- Eat breakfast within 30 minutes of getting out of bed.
- Then, eat a supportive meal every 3 to 3.5 hours.
- A supportive meal consists of visually equal portions of a LEAN PROTEIN, a STARCHY CARBOHYDRATE
and a FIBROUS CARBOHYDRATE.
- Eat until you are satisfied, but NOT full. Soon your body will learn how much it needs to take in and you
will start to be hungry within 3 to 3.5 hours after your last meal.
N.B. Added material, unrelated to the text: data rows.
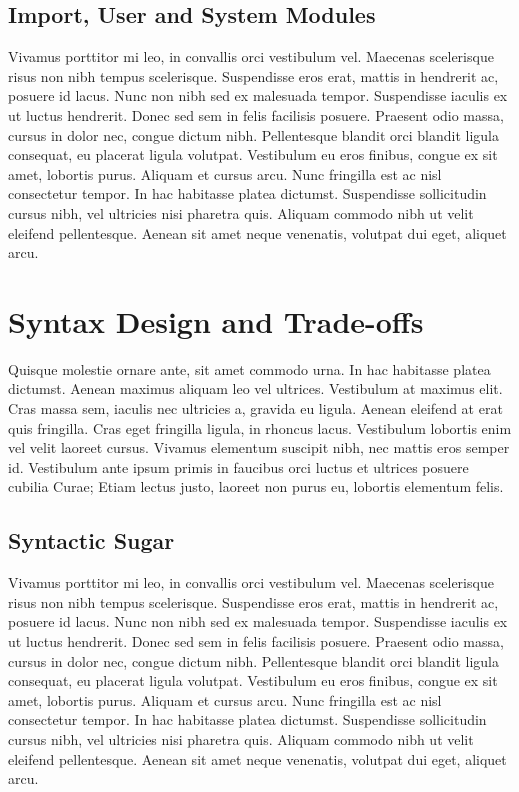 \subsection{Import, User and System Modules}
Vivamus porttitor mi leo, in convallis orci vestibulum vel. Maecenas scelerisque risus non nibh tempus scelerisque. Suspendisse eros erat, mattis in hendrerit ac, posuere id lacus. Nunc non nibh sed ex malesuada tempor. Suspendisse iaculis ex ut luctus hendrerit. Donec sed sem in felis facilisis posuere. Praesent odio massa, cursus in dolor nec, congue dictum nibh. Pellentesque blandit orci blandit ligula consequat, eu placerat ligula volutpat. Vestibulum eu eros finibus, congue ex sit amet, lobortis purus. Aliquam et cursus arcu. Nunc fringilla est ac nisl consectetur tempor. In hac habitasse platea dictumst. Suspendisse sollicitudin cursus nibh, vel ultricies nisi pharetra quis. Aliquam commodo nibh ut velit eleifend pellentesque. Aenean sit amet neque venenatis, volutpat dui eget, aliquet arcu.


\section{Syntax Design and Trade-offs}
Quisque molestie ornare ante, sit amet commodo urna. In hac habitasse platea dictumst. Aenean maximus aliquam leo vel ultrices. Vestibulum at maximus elit. Cras massa sem, iaculis nec ultricies a, gravida eu ligula. Aenean eleifend at erat quis fringilla. Cras eget fringilla ligula, in rhoncus lacus. Vestibulum lobortis enim vel velit laoreet cursus. Vivamus elementum suscipit nibh, nec mattis eros semper id. Vestibulum ante ipsum primis in faucibus orci luctus et ultrices posuere cubilia Curae; Etiam lectus justo, laoreet non purus eu, lobortis elementum felis.

\subsection{Syntactic Sugar}
Vivamus porttitor mi leo, in convallis orci vestibulum vel. Maecenas scelerisque risus non nibh tempus scelerisque. Suspendisse eros erat, mattis in hendrerit ac, posuere id lacus. Nunc non nibh sed ex malesuada tempor. Suspendisse iaculis ex ut luctus hendrerit. Donec sed sem in felis facilisis posuere. Praesent odio massa, cursus in dolor nec, congue dictum nibh. Pellentesque blandit orci blandit ligula consequat, eu placerat ligula volutpat. Vestibulum eu eros finibus, congue ex sit amet, lobortis purus. Aliquam et cursus arcu. Nunc fringilla est ac nisl consectetur tempor. In hac habitasse platea dictumst. Suspendisse sollicitudin cursus nibh, vel ultricies nisi pharetra quis. Aliquam commodo nibh ut velit eleifend pellentesque. Aenean sit amet neque venenatis, volutpat dui eget, aliquet arcu.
Hint: Most restaurant meals have twice the number of calories you need in one sitting (especially in the Midwest and South).
- If you feel the need to count calories, use the following daily caloric intake ESTIMATIONS: Multiply your
weight (in pounds) by 13 (to lose weight), 15 (to maintain), or 17 (to gain).
- If all else fails and you absolutely cannot get to a supportive meal within 3.5 hours, AT LEAST eat a
serving of protein (worst case scenario: a ready-made protein shake).
- AVOID simple sugars, white flour and processed foods.
- Watch out for high fructose corn syrup (sugar on steroids); it is found in the most unexpected places, like
yogurt and health drinks.
- ELIMINATE Hydrogenated Fats.
- If your goal weight requires the loss of more that 10% of your body weight, eliminate the STARCHY
CARB from your last two meals each day.
- Drink AT LEAST one ounce of water daily for every 2 pounds of body weight.
- Supplement with 1 tablespoon of Flax Seed Oil (or Fish Oil) and a Multi-Vitamin and Mineral compound
every morning.
- Take one "cheat day" every week. Eat whatever you want. You may find that after about a week of
supportive eating, eating a lot of unhealthy foods will make you feel uncomfortable or even ill. You may choose to eat supportively on your cheat day if this is the case.